Several transcriptomics studies have been performed on midbrain dopaminergic (DA) neurons5, 12: consistent with the heterogeneous vulnerability of this neuronal population in Parkinson’s disease13, qPCR and RNAseq performed at the single-cell level have revealed a significant diversity in gene expression profiles5,12. In parallel, much work has also been performed to understand the gene regulatory networks and identify the regulatory factors underlying the emergence of the DA phenotype14, with the therapeutical intent of producing functional DA neurons from induced pluripotent stem cells15.
Here we implement multivariate mutual information (Ik) analysis on transcriptomics data from single midbrain DA neurons to simultaneously provide new insights about the molecular heterogeneity of this neuronal population and about the gene regulatory principles underlying its specific phenotype.
We performed sc-RTqPCR on acutely dissociated identified midbrain neurons using the microfluidic BioMark™ HD Fluidigm platform.

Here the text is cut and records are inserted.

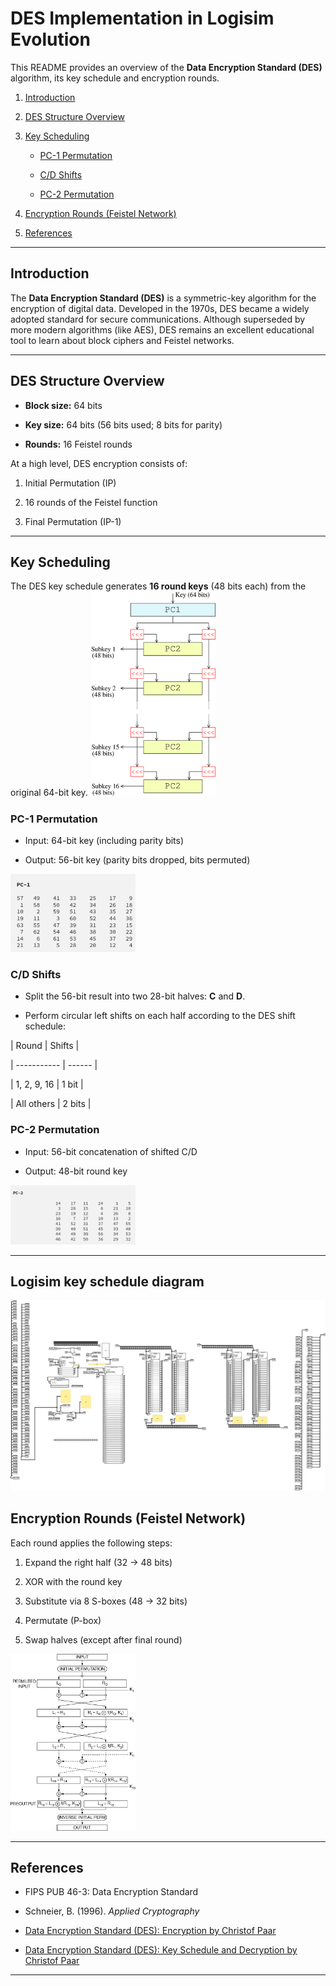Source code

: # DES Implementation in Logisim Evolution

  

This README provides an overview of the **Data Encryption Standard (DES)** algorithm, its key schedule and encryption rounds.



1. [Introduction](#introduction)

2. [DES Structure Overview](#des-structure-overview)

3. [Key Scheduling](#key-scheduling)

  

    * [PC-1 Permutation](#pc-1-permutation)

    * [C/D Shifts](#cd-shifts)

    * [PC-2 Permutation](#pc-2-permutation)

4. [Encryption Rounds (Feistel Network)](#encryption-rounds-feistel-network)

6. [References](#references)

  

---

  

## Introduction

  

The **Data Encryption Standard (DES)** is a symmetric-key algorithm for the encryption of digital data. Developed in the 1970s, DES became a widely adopted standard for secure communications. Although superseded by more modern algorithms (like AES), DES remains an excellent educational tool to learn about block ciphers and Feistel networks.

  

---

  

## DES Structure Overview

  

* **Block size:** 64 bits

* **Key size:** 64 bits (56 bits used; 8 bits for parity)

* **Rounds:** 16 Feistel rounds

  

At a high level, DES encryption consists of:

  

1. Initial Permutation (IP)

2. 16 rounds of the Feistel function

3. Final Permutation (IP-1)

  

---

  

## Key Scheduling

  

The DES key schedule generates **16 round keys** (48 bits each) from the original 64-bit key.
<img src="images/DES-key-schedule.png" alt="DES-key-schedule.png" width="200"/>
  

### PC-1 Permutation

  

* Input: 64-bit key (including parity bits)

* Output: 56-bit key (parity bits dropped, bits permuted)

  

<img src="images/PC1.png" alt="PC 1" width="200"/>

  

### C/D Shifts

  

* Split the 56-bit result into two 28-bit halves: **C** and **D**.

* Perform circular left shifts on each half according to the DES shift schedule:

  

| Round | Shifts |

| ----------- | ------ |

| 1, 2, 9, 16 | 1 bit |

| All others | 2 bits |

  

  

### PC-2 Permutation

  

* Input: 56-bit concatenation of shifted C/D

* Output: 48-bit round key

  

  

<img src="images/PC2.png" alt="PC 2" width="200"/>

  

---
## Logisim key schedule diagram
<img src="images/Logisim-DES-key-schedule.png" alt="Logisim-DES-key-schedule.png"/>
  

## Encryption Rounds (Feistel Network)

  

Each round applies the following steps:

  

1. Expand the right half (32 → 48 bits)

2. XOR with the round key

3. Substitute via 8 S-boxes (48 → 32 bits)

4. Permutate (P-box)

5. Swap halves (except after final round)

  


  

<img src="images/DES.png" alt="DES" width="200"/>

  

---

  

## References

  

* FIPS PUB 46-3: Data Encryption Standard

* Schneier, B. (1996). *Applied Cryptography*

* [Data Encryption Standard (DES): Encryption by Christof Paar](https://www.youtube.com/watch?v=kPBJIhpcZgE)

* [Data Encryption Standard (DES): Key Schedule and Decryption by Christof Paar](https://www.youtube.com/watch?v=l-7YW06BFNs)

  

---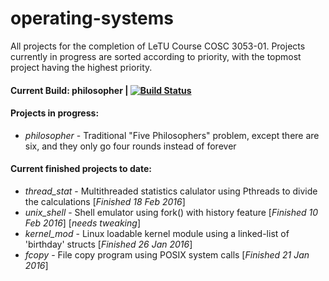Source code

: # operating-systems
All projects for the completion of LeTU Course COSC 3053-01. Projects currently in progress are sorted according to priority, with the topmost project having the highest priority.

#### Current Build: philosopher | [![Build Status](https://travis-ci.org/therealartifex/operating-systems.svg?branch=master)](https://travis-ci.org/therealartifex/operating-systems)

#### Projects in progress:
- _philosopher_ - Traditional "Five Philosophers" problem, except there are six, and they only go four rounds instead of forever

#### Current finished projects to date:
- _thread_stat_ - Multithreaded statistics calulator using Pthreads to divide the calculations [_Finished 18 Feb 2016_]
- _unix_shell_ - Shell emulator using fork() with history feature [_Finished 10 Feb 2016_] [_needs tweaking_]
- _kernel_mod_ - Linux loadable kernel module using a linked-list of 'birthday' structs [_Finished 26 Jan 2016_]
- _fcopy_ - File copy program using POSIX system calls [_Finished 21 Jan 2016_]
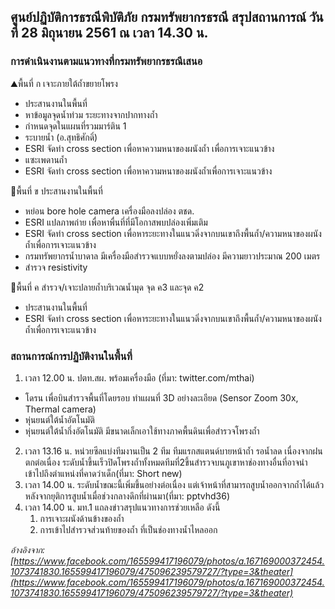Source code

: ---
---

## ศูนย์ปฏิบัติการธรณีพิบัติภัย กรมทรัพยากรธรณี สรุปสถานการณ์ วันที่ 28 มิถุนายน 2561 ณ เวลา 14.30 น.

### การดำเนินงานตามแนวทางที่กรมทรัพยากรธรณีเสนอ

⛰พื้นที่ ก เจาะภายใต้ถ้ำขยายโพรง
- ประสานงานในพื้นที่
- หาข้อมูลจุดน้ำท่วม ระยะทางจากปากทางถ้ำ
- กำหนดจุดในแผนที่รวมมาร์ติน 1
- ระบายน้ำ (อ.สุทธิศักดิ์)
- ESRI จัดทำ cross section เพื่อหาความหนาของผนังถ้ำ เพื่อการเจาะแนวข้าง
- แซะเพดานถ้ำ
- ESRI จัดทำ cross section เพื่อหาความหนาของผนังถ้ำเพื่อการเจาะแนวข้าง

📃พื้นที่ ข ประสานงานในพื้นที่
- หย่อน bore hole camera เครื่องมือลงปล่อง ตชด.
- ESRI แปลภาพถ่าย เพื่อหาพื่นที่ที่มีโอกาสพบปล่องเพิ่มเติม
- ESRI จัดทำ cross section เพื่อหาระยะทางในแนวดิ่งจากบนเขาถึงพื้นถ้ำ/ความหนาของผนังถ้ำเพื่อการเจาะแนวข้าง
- กรมทรัพยากรน้ำบาดาล มีเครื่องมือสำรวจแบบหยั่งลงตามปล่อง มีความยาวประมาณ 200 เมตร
- สำรวจ resistivity

📑พื้นที่ ค สำรวจ/เจาะปลายถ้ำบริเวณน้ำมุด จุด ค3 และจุด ค2
- ประสานงานในพื้นที่
- ESRI จัดทำ cross section เพื่อหาระยะทางในแนวดิ่งจากบนเขาถึงพื้นถ้ำ/ความหนาของผนังถ้ำเพื่อการเจาะแนวข้าง

### สถานการณ์การปฏิบัติงานในพื้นที่ 

1. เวลา 12.00 น. ปตท.สผ. พร้อมเครื่องมือ (ที่มา: twitter.com/mthai)
- โดรน เพื่อบินสำรวจพื้นที่โดยรอบ ทำแผนที่ 3D อย่างละเอียด (Sensor Zoom 30x, Thermal camera)
- หุ่นยนต์ใต้น้ำอัตโนมัติ
- หุ่นยนต์ใต้น้ำกึ่งอัตโนมัติ มีขนาดเล็กเอาใช้ทางภาคพื้นดินเพื่อสำรวจโพรงถ้ำ
2. เวลา 13.16 น. หน่วยซีลแบ่งทีมงานเป็น 2 ทีม ทีมแรกสแตนด์บายหน้าถ้ำ รอน้ำลด เนื่องจากฝนตกต่อเนื่อง ระดับน้ำขึ้นเร็วปิดโพรงถ้ำทั้งหมดทีมที่2ขึ้นสำรวจบนภูเขาหาช่องทางอื่นที่อาจนำเข้าไปถึงตำแหน่งที่คาดว่าเด็ก(ที่มา: Short new)
3. เวลา 14.00 น. ระดับน้ำขณะนี้เพิ่มขึ้นอย่างต่อเนื่อง แต่เจ้าหน้าที่สามารถสูบน้ำออกจากถ้ำได้แล้วหลังจากยุติการสูบน้ำเมื่อช่วงกลางดึกที่ผ่านมา(ที่มา: pptvhd36)
4. เวลา 14.00 น. มท.1 แถลงข่าวสรุปแนวทางการช่วยเหลือ ดังนี้
    1. การเจาะผนังด้านข้างของถ้ำ
    2. การเข้าไปสำรวจส่วนท้ายของถ้ำ ที่เป็นช่องทางน้ำไหลออก

*อ้างอิงจาก: [https://www.facebook.com/165599417196079/photos/a.167169000372454.1073741830.165599417196079/475096239579727/?type=3&theater](https://www.facebook.com/165599417196079/photos/a.167169000372454.1073741830.165599417196079/475096239579727/?type=3&theater)*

TH-GFP mice were used to preferentially target putative DA neurons (identified by the presence of tyrosine hydroxylase, TH-positive neurons, Supplementary Figure 1a). Electrophysiological recordings confirmed that acutely dissociated GFP and non-GFP neurons displayed the electrical properties expected for DA and non-dopaminergic (nDA) midbrain neurons16, 17, respectively (Supplementary Figure 2). However, since TH presence alone has been shown to not be a reliable marker18, DA and nDA phenotypes were refined based on the combined expression of Th/TH and Slc6a3/DAT (DA transporter) or lack thereof, allowing neurons collected from wild-type animals to be included (Supplementary Figure 1b). Based on Th-Slc6a3 expression, 111 neurons were classified as DA and 37 as nDA.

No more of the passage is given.